孟子は、君子が持つべき人や物との関わり方について、「親・仁・愛」の違いと順序を説いている。
君子は物に対して──
「愛」はするが、「仁」はしない。
草木や動物に対して慈しみの心は持つが、必要な場面では伐採したり、屠殺したりもする。それが自然の摂理であり、人としての節度である。
君子は民に対して──
「仁」は持つが、「親」しみはしない。
人々に対しては思いやりの心をもって接するが、血縁関係がない以上、家族のように親密に接するわけではない。そこには礼儀があり、距離感がある。
君子は親に対して──
「親」しみ、そこから仁を広げていく。
まず親を親しみ、その思いやりを人々へと広げていく。そして、民に仁の心をもって接し、その仁の心を持って物にまで愛を及ぼす。
「孟子曰く、君子の物に於けるや、之を愛すれども仁せず。民に於けるや、之を仁すれども親しまず。親を親しみて民を仁し、民を仁して物を愛す」
孟子の言う「親・仁・愛」は、対象ごとに適切な距離と情を持つことが大切であるということを示している。
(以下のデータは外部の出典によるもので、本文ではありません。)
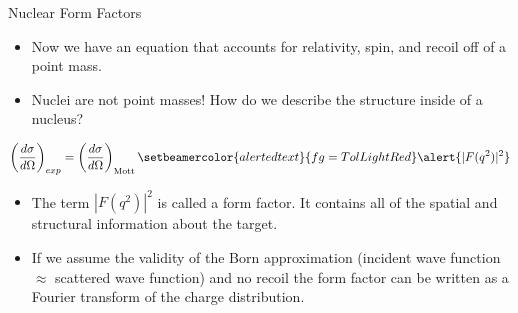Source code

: \documentclass[10pt]{beamer}
\begin{document}
\begin{frame}[fragile]{Nuclear Form Factors}
	\begin{itemize}
		\item Now we have an equation that accounts for relativity, spin, and recoil off of a point mass.
		\pause
		\item \alert{Nuclei are not point masses}! How do we describe the structure inside of a nucleus? 
	\end{itemize} 
	\begin{equation} \label{eq:xs_exp_ff}
	\left(\frac{d\sigma}{d\Omega}\right)_{exp} = \left(\frac{d\sigma}{d\Omega}\right)_{\substack{ \text{Mott}}} \setbeamercolor{alerted text}{fg=TolLightRed}\alert{|F(q^2)|^2}
	\end{equation}
	\begin{itemize}
		\pause
		\item The term \alert{$|F(q^2)|^2$} is called a \alert{form factor}. It contains all of the spatial and structural information about the target.
		\item If we assume the validity of the Born approximation (incident wave function $\approx$ scattered wave function) and no recoil the form factor can be written as a \alert{Fourier transform of the charge distribution}.
	\end{itemize} 
\end{frame}
\end{document}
**最も深い情は親から始まり、それを広げて民へ、そして物に及ぼしていく。**そこには自然な流れと秩序がある。
※注:
- 「親」…血縁に基づいた深い愛情と親しみ。
- 「仁」…思いやり・慈しみ。広く人に向ける道徳心。
- 「愛」…ものに対する慈しみや大切にする気持ち。だが、節度をもって接する。